# Collected data entries
——————————

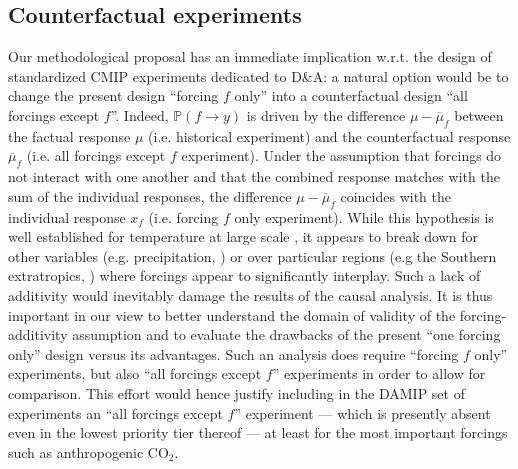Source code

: \documentclass[12pt]{article}
\newcommand{\Proba}{\mathbb P}
\begin{document}
\subsection{Counterfactual experiments}
Our methodological proposal has an immediate implication w.r.t. the design of standardized CMIP experiments dedicated to D\&A: a natural option would be to change the present design ``forcing $f$ only'' into a counterfactual design ``all forcings except $f$''. Indeed, $\Proba(f\rightarrow y)$ is driven by the difference $\mu-\overline{\mu}_f$ between the factual response $\mu$ (i.e. historical experiment) and the counterfactual response $\overline{\mu}_f$ (i.e. all forcings except $f$ experiment).  Under the assumption that forcings do not interact with one another and that the combined response matches with the sum of the individual responses, the difference $\mu-\overline{\mu}_f$ coincides with the individual response $x_f$ (i.e. forcing $f$ only experiment). While this hypothesis is well established for temperature at large scale \citep{Gill04}, it appears to break down for other variables (e.g. precipitation, \citep{Sh13}) or over particular regions (e.g the Southern extratropics, \citep{Morg14}) where forcings appear to significantly interplay. Such a lack of additivity would inevitably damage the results of the causal analysis. It is thus important in our view to better understand the domain of validity of the forcing-additivity assumption and to evaluate the drawbacks of the present ``one forcing only'' design versus its advantages. Such an analysis does require ``forcing $f$ only'' experiments, but also ``all forcings except $f$'' experiments in order to allow for comparison. This effort would hence justify including in the DAMIP set of experiments an ``all forcings except $f$'' experiment --- which is presently absent even in the lowest priority tier thereof --- at least for the most important forcings such as anthropogenic CO$_2$.  %
\end{document}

——————————

# Brief
Print all of the data exactly, and do not carry over any pictures.

# Expected answer
Source code

: \documentclass[12pt]{article}
\newcommand{\Proba}{\mathbb P}
\begin{document}
\subsection{Counterfactual experiments}
Our methodological proposal has an immediate implication w.r.t. the design of standardized CMIP experiments dedicated to D\&A: a natural option would be to change the present design ``forcing $f$ only'' into a counterfactual design ``all forcings except $f$''. Indeed, $\Proba(f\rightarrow y)$ is driven by the difference $\mu-\overline{\mu}_f$ between the factual response $\mu$ (i.e. historical experiment) and the counterfactual response $\overline{\mu}_f$ (i.e. all forcings except $f$ experiment).  Under the assumption that forcings do not interact with one another and that the combined response matches with the sum of the individual responses, the difference $\mu-\overline{\mu}_f$ coincides with the individual response $x_f$ (i.e. forcing $f$ only experiment). While this hypothesis is well established for temperature at large scale \citep{Gill04}, it appears to break down for other variables (e.g. precipitation, \citep{Sh13}) or over particular regions (e.g the Southern extratropics, \citep{Morg14}) where forcings appear to significantly interplay. Such a lack of additivity would inevitably damage the results of the causal analysis. It is thus important in our view to better understand the domain of validity of the forcing-additivity assumption and to evaluate the drawbacks of the present ``one forcing only'' design versus its advantages. Such an analysis does require ``forcing $f$ only'' experiments, but also ``all forcings except $f$'' experiments in order to allow for comparison. This effort would hence justify including in the DAMIP set of experiments an ``all forcings except $f$'' experiment --- which is presently absent even in the lowest priority tier thereof --- at least for the most important forcings such as anthropogenic CO$_2$.  %
\end{document}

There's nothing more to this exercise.